■ **WORK INSTRUCTIONS**:
Whenever the word "tetap" shows up in a line of the data, copy that line.
*-*-*
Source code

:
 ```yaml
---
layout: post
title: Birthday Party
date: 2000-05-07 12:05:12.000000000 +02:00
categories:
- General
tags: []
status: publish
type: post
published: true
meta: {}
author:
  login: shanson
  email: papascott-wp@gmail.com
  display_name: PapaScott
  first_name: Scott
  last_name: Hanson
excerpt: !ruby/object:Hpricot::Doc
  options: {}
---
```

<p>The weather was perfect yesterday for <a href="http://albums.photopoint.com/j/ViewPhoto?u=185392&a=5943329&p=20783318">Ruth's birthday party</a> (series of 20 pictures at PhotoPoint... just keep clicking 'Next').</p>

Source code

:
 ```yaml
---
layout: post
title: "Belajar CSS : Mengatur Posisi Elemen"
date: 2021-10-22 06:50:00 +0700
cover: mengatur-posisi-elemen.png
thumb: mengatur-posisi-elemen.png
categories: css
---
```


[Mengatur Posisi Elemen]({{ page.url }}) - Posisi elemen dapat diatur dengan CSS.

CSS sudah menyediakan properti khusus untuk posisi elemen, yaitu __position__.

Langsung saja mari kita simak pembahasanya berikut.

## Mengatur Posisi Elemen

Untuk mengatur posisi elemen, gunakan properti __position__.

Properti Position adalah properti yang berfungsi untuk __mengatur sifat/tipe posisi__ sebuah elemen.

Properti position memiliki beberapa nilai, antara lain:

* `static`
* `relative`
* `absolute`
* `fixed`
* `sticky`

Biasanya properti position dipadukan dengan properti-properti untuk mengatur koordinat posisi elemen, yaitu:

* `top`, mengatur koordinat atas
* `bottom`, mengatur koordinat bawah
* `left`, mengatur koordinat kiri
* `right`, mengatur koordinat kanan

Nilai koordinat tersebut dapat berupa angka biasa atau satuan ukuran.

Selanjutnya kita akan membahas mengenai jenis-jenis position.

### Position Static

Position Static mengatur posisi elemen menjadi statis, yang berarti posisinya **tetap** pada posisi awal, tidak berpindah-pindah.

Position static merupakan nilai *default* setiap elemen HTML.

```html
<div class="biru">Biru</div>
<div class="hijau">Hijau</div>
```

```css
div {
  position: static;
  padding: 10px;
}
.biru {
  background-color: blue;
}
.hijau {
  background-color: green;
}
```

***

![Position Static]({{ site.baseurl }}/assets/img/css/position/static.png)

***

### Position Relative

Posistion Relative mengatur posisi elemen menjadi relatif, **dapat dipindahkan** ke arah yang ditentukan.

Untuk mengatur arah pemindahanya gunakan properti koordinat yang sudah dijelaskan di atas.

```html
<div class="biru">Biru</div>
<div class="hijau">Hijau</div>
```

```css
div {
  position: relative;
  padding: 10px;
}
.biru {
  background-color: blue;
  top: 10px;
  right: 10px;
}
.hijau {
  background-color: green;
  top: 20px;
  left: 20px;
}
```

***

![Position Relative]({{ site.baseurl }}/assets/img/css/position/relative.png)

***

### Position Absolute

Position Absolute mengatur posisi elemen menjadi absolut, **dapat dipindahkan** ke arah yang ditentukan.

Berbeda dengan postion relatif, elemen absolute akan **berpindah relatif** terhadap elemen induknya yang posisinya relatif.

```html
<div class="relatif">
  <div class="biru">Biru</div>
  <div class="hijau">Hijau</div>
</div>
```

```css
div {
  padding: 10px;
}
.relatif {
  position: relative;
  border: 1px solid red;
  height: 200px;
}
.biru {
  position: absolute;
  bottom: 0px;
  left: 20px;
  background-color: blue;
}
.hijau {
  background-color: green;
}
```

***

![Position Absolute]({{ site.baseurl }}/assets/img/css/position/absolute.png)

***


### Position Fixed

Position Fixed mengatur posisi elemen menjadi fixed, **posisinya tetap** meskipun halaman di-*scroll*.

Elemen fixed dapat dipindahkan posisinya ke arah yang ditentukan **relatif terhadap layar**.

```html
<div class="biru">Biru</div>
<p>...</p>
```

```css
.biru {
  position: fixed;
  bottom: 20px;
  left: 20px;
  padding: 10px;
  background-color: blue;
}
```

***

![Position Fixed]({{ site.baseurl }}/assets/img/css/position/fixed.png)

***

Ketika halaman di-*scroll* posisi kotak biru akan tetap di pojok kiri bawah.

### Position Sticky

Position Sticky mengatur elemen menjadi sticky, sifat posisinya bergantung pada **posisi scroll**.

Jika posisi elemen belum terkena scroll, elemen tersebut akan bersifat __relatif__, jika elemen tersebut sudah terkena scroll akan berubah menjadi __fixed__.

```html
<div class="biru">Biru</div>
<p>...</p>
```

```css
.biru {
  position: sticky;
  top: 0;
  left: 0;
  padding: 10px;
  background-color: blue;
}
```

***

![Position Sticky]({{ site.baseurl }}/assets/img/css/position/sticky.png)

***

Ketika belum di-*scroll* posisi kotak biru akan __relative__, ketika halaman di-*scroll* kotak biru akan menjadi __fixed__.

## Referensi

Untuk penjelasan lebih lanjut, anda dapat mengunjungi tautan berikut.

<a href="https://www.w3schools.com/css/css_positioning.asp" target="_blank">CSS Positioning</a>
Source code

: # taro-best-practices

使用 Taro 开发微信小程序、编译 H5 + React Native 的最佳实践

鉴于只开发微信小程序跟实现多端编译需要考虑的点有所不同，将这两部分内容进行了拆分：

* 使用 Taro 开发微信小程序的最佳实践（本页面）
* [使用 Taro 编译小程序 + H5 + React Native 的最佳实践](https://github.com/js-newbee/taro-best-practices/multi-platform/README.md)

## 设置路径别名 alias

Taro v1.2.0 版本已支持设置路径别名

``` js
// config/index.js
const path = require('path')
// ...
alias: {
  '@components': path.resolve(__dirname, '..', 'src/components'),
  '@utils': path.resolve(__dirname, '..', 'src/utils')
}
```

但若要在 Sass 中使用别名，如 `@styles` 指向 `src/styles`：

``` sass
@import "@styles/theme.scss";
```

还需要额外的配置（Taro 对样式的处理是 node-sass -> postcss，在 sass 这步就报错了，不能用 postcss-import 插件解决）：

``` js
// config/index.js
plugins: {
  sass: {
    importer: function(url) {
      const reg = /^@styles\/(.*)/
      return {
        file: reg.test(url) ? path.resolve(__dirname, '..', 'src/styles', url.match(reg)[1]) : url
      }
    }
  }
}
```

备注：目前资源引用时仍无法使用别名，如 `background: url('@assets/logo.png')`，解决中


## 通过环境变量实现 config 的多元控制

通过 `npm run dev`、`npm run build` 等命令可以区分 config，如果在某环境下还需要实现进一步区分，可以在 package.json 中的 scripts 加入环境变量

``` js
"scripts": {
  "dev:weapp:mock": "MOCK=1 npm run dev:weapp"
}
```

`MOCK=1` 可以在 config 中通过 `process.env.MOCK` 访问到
*-*-*
■ **SOLUTION TO THIS PROBLEM**:
Position Static mengatur posisi elemen menjadi statis, yang berarti posisinya **tetap** pada posisi awal, tidak berpindah-pindah.
Position Fixed mengatur posisi elemen menjadi fixed, **posisinya tetap** meskipun halaman di-*scroll*.
Ketika halaman di-*scroll* posisi kotak biru akan tetap di pojok kiri bawah.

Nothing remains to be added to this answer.